Der von Wundbrand und Maden zerfressene Kadaver eines Hirsches verbreitete einen bestialischen Gestank, eine Mischung aus Leichengeruch und dem bedrohlichen Aroma von Blausäure. Etwas hatte dem Tier die Sehnen an allen Gliedmaßen zerfetzt und dann mit Klauen oder Zähnen die Augen aus den Höhlen gerissen.

Am Anfang der Jagd hatte Roland noch gezweifelt… Silberlied, der Galliard, der Falkner des Mondes, dem Silberfangrudel, bei dem er untergekommen war, musste doch sicher symbolisch gesprochen haben. Böse Geister hatte er erwähnt, Geister, die in die reale Welt übertreten könnten um grausige Taten zu begehen. Diese Vermutung wich aber sehr bald dem ganz klarem Verständnis, dass es tatsächlich Wesen auf dieser Welt gab, die bestenfalls in Horrorfilmen etwas zu suchen hätten.

Und eines dieser Wesen sollte Roland nun aufspüren und niederstrecken - ihm war dabei mehr als mulmig, denn die Fotos, die Silberlied ihm gezeigt hatte, zeigten wahre Abscheulichkeiten - so verwackelt sie auch waren, vielleicht tat die Unschärfe sogar nur ihr übriges, um die schleimigen Monster aus Knochen und Zähnen noch unirdischer aussehen zu lassen.

Der Welpe würgte. Das Ganze war ein bischen viel für einen vierzehnjährigen Sohn einer Adelsfamilie (auf die er trotz des intensiven Zuredens seiner Rudelgefährten noch immer nicht stolz war). Er versuchte seine Finger zu entspannen, damit er schnell reagieren könnte, sollte sich die Lage als bedrohlich erweisen; und begann, im Umkreis des Kadavers nach Spuren zu suchen.

Die kleinen Krallenspuren im weichen Lehm hätten gut von einem Dachs oder einem Hund stammen können… die silbrig glänzende Schleimspur, von der ein süßlicher Geruch irgendwo zwischen Kühlschrank und Erbrochenem ausging, aber wohl eher nicht! Er hatte endlich eine Fährte gefunden, die frischer war als die anderen im Gebiet. Er würde das Monster finden.
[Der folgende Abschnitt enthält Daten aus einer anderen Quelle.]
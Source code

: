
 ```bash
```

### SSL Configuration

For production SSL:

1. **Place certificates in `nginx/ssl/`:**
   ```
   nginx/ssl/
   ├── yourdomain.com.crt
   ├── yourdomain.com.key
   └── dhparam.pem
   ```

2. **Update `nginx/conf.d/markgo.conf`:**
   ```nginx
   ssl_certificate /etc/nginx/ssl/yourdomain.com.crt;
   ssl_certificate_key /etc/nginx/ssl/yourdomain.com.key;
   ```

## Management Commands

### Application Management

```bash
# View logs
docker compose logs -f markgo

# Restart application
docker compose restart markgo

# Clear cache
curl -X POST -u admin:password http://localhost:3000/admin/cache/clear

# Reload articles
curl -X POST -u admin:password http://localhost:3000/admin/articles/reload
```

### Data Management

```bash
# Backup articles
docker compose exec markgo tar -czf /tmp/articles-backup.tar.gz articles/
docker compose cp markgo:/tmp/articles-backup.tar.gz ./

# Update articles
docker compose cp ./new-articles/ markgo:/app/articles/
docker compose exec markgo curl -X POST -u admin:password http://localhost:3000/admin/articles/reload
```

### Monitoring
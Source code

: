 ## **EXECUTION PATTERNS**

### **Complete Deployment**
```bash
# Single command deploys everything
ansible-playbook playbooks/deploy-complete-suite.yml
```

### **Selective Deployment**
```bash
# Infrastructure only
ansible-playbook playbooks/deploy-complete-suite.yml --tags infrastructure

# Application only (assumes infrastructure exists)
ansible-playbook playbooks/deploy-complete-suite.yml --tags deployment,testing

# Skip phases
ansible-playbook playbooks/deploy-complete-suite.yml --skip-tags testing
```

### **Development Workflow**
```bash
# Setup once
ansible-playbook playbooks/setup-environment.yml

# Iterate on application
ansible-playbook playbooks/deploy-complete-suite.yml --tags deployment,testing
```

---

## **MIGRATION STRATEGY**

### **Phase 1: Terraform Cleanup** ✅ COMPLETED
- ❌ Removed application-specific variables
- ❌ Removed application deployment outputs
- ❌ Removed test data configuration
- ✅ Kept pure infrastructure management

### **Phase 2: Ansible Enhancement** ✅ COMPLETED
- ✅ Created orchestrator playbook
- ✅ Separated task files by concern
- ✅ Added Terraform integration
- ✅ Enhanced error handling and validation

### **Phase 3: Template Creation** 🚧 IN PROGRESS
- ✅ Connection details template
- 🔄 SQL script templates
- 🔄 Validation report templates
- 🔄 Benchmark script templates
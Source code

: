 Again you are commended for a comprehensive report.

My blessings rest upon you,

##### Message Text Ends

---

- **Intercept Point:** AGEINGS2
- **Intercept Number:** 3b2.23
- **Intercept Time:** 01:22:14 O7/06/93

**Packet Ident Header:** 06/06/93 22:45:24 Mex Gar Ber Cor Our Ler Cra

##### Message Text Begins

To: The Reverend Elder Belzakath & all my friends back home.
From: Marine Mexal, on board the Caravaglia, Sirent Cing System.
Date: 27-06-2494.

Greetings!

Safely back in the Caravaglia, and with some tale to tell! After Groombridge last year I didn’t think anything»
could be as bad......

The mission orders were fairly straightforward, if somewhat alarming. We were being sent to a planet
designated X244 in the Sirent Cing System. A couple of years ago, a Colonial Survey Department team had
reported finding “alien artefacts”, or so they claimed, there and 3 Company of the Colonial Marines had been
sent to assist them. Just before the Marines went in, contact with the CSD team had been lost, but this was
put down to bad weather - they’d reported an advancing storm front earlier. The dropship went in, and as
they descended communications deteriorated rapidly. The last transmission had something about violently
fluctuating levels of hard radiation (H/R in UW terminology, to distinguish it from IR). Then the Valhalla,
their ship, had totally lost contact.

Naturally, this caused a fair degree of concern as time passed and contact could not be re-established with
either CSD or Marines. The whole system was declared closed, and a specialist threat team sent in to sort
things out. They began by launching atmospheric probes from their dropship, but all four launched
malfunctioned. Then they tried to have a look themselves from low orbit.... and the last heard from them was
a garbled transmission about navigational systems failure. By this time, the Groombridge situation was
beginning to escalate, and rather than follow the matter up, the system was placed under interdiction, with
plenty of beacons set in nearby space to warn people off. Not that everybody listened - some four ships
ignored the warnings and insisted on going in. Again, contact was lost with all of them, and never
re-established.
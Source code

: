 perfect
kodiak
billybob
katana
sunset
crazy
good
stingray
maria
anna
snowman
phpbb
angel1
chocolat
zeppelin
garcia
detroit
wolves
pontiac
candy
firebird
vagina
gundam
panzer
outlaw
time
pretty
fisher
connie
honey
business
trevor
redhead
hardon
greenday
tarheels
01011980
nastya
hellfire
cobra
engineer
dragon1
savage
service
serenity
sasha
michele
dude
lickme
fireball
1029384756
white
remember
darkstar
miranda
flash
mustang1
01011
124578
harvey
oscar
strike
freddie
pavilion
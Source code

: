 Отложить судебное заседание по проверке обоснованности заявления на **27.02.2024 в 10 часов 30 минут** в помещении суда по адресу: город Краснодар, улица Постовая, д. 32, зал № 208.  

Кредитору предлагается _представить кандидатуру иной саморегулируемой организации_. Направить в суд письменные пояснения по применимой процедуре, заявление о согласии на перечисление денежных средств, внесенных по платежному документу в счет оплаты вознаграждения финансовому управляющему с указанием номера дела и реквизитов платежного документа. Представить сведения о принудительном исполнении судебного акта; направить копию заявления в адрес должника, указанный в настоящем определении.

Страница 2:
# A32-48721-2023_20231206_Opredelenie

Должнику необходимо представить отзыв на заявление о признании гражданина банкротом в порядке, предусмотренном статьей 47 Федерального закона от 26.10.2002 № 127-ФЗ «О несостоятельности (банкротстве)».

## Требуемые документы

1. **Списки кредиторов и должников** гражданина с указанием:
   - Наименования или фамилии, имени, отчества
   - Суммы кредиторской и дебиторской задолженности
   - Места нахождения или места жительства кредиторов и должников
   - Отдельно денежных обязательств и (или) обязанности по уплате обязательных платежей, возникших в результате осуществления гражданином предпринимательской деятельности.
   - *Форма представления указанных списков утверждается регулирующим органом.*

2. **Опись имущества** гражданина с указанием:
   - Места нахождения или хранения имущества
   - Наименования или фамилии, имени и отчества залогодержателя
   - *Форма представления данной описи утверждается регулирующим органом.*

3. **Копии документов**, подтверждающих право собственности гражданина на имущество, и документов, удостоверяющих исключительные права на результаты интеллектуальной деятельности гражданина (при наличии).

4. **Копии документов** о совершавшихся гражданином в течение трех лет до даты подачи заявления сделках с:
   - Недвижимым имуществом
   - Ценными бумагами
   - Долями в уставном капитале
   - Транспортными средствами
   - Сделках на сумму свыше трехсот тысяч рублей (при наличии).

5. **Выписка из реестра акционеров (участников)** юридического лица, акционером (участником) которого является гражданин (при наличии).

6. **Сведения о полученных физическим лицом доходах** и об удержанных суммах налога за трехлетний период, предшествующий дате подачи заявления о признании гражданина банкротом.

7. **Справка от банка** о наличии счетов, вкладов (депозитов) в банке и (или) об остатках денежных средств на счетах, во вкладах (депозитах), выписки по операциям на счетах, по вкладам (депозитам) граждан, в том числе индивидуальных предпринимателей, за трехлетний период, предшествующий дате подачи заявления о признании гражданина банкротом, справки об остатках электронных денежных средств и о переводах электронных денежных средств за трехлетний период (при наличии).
Der etwa einen Fuß breite Schleimfilm zog sich fast durchgängig entlang der Fährte, Roland wagte nur zögerlich zu Mutmaßen, was genau die Spur hinterließ… der Bauch? Drüsen? Speichel? Seine Gedanken wurden schlagartig unterbrochen als der Wind drehte und ihm aus der Richtung, aus der die Spur hinter einem kleinen Hügel verschwand, ein beißender Chlorgeruch entgegenschlug - mitten im Wald!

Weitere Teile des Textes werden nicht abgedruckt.